Tuesday, August 7, 2012

a home by any other name...


So it has been some time maybe a month or two since I last wrote. My time here in Seattle has been spent well. I have been to see the whales, who obviously had better plans that day. I have hiked and camped and climbed and drank coffee. I've seen amazing fireworks and got caught in the rain. I've seen the Space Needle inside and out, and the market from the sidewalks view and had many a delicious snack there. My lack of writing has certainly not been due to lack of adventure. As the sun sets on my time here I've been reflecting on all that has become familiar. I'm not sure if I'll miss it, but this is at least a list of some of the little things that made my every day:
~the bouncer who lived on my floor but always asked for my ID anyway
~the enthusiastic man who sells "real change" while practicing for a football game that will never happen,
~my breakfast diner, Delicatus, and Mama's kitchen,
~the endless cracks in sidewalks that I know by heart
~sleeping on a wooden floor for two weeks like the vagabonds we were
~garbage truck lullaby's at 2 am
~terrible thursday night karaoke and bands at Central also playing for me in the living room,
~bus rides to Dan's across 520 for showers
~bike ride escapades throughout Seattle
~the sickening sweet smell of street soap and long walks home.
~Capitol Hill PRIDE and the Unicorn with its corndogs.
~Elliot bay peaking through downtown buildings
~Ryan's awesomeness and him making this all happen for me
~Dan and tequila, skee-ball, cougars, darts, getting lost, and the Great wheel
~Mark, his band, and his contagious personality..and attention deficiency
~Kevin, watching downhill races and season 4 of breaking bad while investing in an uncommon friendship
~sleeping in and sneaking out
~Haley and our "zumba class"; Jacob's hilariousness; and mine and Brandon's adventures
~Fremont summer solstice day parade/night shit show biking and beer
~4th of July at Gasworks and being so close to fireworks, you feel it in your chest when you're laying down to see them.
~hiking that began in the rain and ended trompsing in the snow in July
~I.P.A's and whiskey on the rocks
~downhill dead baby race/ Georgetown party and double-decker bike jousting.
~Alysha's visit and our weekend at Second Beach in La Push, a simple and stunning example of how beautiful the world can be
~bright purple and orange sea stars and green anemones
~whaling for otters and seals
~the view from just outside the city looking in...
I'm sure there are more things I could think of but these things I want to keep.
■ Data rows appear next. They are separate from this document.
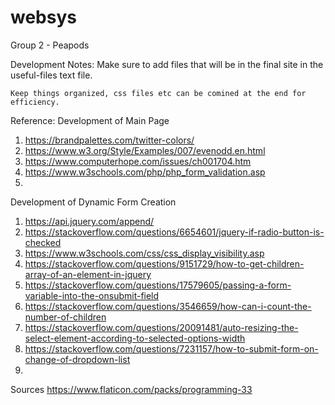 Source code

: # websys
Group 2 - Peapods

Development Notes:
    Make sure to add files that will be in the final site in the useful-files text file.

    Keep things organized, css files etc can be comined at the end for efficiency.


Reference:
Development of Main Page
1. https://brandpalettes.com/twitter-colors/
2. https://www.w3.org/Style/Examples/007/evenodd.en.html
3. https://www.computerhope.com/issues/ch001704.htm
4. https://www.w3schools.com/php/php_form_validation.asp
5.

Development of Dynamic Form Creation
1. https://api.jquery.com/append/
2. https://stackoverflow.com/questions/6654601/jquery-if-radio-button-is-checked
3. https://www.w3schools.com/css/css_display_visibility.asp
4. https://stackoverflow.com/questions/9151729/how-to-get-children-array-of-an-element-in-jquery
5. https://stackoverflow.com/questions/17579605/passing-a-form-variable-into-the-onsubmit-field
6. https://stackoverflow.com/questions/3546659/how-can-i-count-the-number-of-children
7. https://stackoverflow.com/questions/20091481/auto-resizing-the-select-element-according-to-selected-options-width
8. https://stackoverflow.com/questions/7231157/how-to-submit-form-on-change-of-dropdown-list
9. 

Sources
https://www.flaticon.com/packs/programming-33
I've done a terrible job of letting this city settle into my bones and I'm a little sad that the chance to do so has passed. However I did not prepare for the way I find myself now at the end. Yes the city is great, do I want to move here? Probably not, but perhaps my greatest adventure was inadvertently introverted.
Here's what I've concluded: 1) my family continues to grow and one of these days I hope to be in a position to be more supportive. 2) I am scared shit-less to go back to school and for the next three years to be signed away already 3)  Although I don't need a hand to hold when jumping from one adventure to the next, I suspect that it may not be so bad to have some one to do it with. See, I've found that when you find someone, a friend, you feel you can be yourself with, someone that makes you feel important and excited that there's still so much you still have to learn...it makes leaving that much harder and going about it by yourself seem much less sexy...or uhh...interesting..:) Now I'm not saying I'm ready for the "maybe we should move in/ get a kitten" talks by any means. But lets face it, we as humans aren't meant to survive alone, we won't live long if we keep ourselves to ourselves. I need my friends to remind me that life's ever changing and this dark moment too shall pass. When I first moved to Seattle I needed to be reminded of the world not my own just to not fall down that dark rabbit hole. Also, I need to feel love. Just like anyone else, it motivates you to live with passion and meaning, even if what you are doing isn't saving the world, or anything even close to it.
My next post may contradict everything this one says but for now, I've left Seattle. I'm on my way towards a great new chapter, I am excited, I am nervous and I am hopeful. Seattle, you may be a mystery but I'm happy you were my mystery.